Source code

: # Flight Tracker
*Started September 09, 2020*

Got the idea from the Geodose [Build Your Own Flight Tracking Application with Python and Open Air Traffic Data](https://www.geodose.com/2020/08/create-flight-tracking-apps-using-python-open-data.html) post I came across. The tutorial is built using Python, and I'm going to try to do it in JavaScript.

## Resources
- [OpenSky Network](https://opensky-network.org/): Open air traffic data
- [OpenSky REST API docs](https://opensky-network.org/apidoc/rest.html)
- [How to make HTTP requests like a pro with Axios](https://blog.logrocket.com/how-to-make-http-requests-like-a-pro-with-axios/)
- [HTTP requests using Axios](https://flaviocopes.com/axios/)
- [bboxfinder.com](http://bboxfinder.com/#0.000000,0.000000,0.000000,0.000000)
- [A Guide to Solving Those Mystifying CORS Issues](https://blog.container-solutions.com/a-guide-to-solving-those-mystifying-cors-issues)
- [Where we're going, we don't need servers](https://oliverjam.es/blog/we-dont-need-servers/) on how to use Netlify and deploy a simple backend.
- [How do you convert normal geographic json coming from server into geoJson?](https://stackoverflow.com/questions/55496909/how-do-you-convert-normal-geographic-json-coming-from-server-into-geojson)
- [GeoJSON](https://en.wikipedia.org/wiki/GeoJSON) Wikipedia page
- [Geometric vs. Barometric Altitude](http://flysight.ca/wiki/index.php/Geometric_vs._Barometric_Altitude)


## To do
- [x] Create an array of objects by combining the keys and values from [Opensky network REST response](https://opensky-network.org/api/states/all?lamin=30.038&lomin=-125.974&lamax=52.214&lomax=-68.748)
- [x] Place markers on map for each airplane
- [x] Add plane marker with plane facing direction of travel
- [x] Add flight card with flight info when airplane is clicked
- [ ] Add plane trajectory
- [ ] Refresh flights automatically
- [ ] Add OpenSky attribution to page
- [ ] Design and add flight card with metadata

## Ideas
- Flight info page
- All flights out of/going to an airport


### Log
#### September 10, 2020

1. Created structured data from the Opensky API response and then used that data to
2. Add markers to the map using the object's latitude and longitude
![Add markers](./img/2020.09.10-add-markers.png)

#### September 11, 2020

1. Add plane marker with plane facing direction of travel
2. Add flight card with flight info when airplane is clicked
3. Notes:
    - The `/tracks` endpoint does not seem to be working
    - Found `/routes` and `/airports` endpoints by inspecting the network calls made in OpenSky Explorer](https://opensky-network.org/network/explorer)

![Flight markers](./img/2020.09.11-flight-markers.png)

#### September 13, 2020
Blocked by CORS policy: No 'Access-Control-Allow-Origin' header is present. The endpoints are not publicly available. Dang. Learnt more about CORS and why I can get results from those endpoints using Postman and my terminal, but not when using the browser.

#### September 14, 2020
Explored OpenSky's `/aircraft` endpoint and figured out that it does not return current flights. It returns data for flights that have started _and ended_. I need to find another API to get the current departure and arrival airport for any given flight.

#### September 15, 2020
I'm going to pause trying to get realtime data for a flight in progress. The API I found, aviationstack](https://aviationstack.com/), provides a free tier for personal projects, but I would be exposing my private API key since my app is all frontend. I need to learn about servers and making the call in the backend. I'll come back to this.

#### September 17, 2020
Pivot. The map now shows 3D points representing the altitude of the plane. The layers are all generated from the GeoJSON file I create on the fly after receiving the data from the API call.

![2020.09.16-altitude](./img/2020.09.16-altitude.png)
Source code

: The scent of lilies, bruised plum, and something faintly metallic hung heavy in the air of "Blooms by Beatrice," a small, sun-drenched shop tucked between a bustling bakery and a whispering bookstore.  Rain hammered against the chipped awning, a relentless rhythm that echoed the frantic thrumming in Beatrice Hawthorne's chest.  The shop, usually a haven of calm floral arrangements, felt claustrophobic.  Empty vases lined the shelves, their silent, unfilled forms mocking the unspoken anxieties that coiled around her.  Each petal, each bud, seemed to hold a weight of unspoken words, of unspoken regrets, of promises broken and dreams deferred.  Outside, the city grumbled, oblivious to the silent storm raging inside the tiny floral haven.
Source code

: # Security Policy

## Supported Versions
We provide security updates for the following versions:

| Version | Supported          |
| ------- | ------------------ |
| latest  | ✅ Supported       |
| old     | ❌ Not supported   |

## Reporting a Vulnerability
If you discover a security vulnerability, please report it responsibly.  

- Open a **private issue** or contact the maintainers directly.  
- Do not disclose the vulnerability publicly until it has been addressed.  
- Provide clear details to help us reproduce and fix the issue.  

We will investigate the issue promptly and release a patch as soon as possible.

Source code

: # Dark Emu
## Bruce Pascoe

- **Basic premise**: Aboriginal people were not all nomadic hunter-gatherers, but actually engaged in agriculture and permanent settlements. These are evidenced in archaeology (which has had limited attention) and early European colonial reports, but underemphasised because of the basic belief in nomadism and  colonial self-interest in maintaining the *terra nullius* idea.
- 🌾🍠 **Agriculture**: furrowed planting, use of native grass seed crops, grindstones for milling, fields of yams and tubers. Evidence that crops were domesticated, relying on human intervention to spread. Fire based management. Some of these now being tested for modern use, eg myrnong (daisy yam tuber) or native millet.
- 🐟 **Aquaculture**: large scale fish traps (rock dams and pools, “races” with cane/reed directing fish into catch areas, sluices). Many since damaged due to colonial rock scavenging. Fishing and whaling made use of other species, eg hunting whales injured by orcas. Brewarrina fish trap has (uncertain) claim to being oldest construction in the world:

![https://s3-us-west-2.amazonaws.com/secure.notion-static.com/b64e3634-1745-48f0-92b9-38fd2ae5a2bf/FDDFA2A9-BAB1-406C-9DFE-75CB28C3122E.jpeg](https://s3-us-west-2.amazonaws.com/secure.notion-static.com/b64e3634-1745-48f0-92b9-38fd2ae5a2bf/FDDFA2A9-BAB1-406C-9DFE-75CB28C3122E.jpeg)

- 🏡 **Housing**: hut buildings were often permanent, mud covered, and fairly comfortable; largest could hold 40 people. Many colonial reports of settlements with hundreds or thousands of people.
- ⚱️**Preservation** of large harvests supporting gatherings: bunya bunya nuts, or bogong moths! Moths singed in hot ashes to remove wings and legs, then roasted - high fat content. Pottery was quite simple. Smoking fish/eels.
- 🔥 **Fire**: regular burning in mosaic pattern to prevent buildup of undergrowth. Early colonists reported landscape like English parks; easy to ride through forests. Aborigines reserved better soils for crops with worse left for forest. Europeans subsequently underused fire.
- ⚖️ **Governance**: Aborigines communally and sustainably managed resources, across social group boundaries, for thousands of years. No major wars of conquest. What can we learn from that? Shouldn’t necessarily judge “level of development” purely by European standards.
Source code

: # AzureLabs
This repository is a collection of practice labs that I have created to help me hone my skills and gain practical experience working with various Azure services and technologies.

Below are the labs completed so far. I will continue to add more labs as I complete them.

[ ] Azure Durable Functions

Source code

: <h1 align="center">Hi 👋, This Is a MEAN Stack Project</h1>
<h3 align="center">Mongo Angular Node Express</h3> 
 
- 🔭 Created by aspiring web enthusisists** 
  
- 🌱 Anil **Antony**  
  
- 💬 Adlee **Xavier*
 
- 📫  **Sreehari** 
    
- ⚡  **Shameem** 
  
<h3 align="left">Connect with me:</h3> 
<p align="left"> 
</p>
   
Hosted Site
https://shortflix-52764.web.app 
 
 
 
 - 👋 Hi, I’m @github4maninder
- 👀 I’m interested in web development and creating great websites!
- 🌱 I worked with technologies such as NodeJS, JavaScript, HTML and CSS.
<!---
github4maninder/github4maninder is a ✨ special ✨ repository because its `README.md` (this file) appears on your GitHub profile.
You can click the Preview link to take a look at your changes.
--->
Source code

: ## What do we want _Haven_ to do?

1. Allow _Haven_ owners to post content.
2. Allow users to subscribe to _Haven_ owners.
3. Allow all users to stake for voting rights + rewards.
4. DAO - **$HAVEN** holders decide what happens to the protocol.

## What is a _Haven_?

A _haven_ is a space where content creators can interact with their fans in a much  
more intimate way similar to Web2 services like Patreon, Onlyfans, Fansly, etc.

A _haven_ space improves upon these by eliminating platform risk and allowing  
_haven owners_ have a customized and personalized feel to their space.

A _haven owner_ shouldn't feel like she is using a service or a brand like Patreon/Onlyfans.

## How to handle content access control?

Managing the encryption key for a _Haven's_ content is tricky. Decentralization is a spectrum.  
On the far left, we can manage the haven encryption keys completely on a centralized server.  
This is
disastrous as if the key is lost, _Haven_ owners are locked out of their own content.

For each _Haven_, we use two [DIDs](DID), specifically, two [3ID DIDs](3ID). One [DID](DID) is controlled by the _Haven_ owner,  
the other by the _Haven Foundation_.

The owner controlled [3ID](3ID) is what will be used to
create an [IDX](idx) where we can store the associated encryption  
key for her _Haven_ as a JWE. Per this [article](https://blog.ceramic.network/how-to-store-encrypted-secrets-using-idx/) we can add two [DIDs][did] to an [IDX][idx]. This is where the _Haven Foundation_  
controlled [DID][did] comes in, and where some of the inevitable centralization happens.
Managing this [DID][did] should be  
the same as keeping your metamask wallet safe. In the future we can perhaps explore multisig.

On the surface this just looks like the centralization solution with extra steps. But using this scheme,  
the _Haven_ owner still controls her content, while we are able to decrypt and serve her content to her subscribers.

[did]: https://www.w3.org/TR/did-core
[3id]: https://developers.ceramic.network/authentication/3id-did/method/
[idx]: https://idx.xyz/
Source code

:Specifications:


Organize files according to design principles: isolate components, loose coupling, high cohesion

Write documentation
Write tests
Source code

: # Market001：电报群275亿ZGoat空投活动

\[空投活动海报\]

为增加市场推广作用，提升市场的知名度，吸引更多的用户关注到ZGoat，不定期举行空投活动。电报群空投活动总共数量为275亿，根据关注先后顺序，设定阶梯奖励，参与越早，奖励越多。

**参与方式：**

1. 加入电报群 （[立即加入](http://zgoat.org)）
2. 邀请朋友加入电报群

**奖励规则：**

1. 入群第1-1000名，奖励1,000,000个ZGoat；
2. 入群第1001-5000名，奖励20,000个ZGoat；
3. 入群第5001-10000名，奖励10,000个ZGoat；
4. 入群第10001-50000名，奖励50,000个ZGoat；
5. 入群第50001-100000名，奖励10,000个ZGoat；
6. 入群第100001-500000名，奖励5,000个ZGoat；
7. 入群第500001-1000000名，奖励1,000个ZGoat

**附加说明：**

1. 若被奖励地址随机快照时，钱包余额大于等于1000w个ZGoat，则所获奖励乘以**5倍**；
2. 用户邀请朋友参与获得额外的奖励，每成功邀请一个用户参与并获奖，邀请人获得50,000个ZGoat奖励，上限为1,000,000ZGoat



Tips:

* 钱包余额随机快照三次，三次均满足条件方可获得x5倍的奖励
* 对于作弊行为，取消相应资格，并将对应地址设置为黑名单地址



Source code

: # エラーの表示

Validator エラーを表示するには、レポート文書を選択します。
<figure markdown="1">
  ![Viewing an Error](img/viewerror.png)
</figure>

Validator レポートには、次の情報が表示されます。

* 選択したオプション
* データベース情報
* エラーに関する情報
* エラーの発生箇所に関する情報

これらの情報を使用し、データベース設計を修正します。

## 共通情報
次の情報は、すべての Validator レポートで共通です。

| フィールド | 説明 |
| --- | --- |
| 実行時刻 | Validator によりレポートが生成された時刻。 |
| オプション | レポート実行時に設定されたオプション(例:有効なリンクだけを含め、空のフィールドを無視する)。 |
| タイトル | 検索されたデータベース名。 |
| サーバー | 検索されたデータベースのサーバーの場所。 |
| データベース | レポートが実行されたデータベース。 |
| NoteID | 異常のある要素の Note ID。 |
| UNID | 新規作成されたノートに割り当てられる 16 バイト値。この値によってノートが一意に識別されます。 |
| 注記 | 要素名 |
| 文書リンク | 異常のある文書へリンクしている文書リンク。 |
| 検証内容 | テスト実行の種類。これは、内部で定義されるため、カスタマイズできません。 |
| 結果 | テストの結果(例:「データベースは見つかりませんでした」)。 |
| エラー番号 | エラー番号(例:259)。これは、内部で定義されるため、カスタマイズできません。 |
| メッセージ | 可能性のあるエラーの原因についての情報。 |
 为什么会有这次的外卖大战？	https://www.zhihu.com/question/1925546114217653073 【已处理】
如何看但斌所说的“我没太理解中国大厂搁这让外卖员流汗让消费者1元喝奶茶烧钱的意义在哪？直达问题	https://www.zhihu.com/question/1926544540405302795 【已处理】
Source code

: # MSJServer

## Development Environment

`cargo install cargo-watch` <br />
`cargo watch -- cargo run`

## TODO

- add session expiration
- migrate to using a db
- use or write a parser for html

===

__Exercise prompt__
Reproduce each line of the records in which the word "wiki" appears.

__Answer for this exercise__
- [GeoJSON](https://en.wikipedia.org/wiki/GeoJSON) Wikipedia page
- [Geometric vs. Barometric Altitude](http://flysight.ca/wiki/index.php/Geometric_vs._Barometric_Altitude)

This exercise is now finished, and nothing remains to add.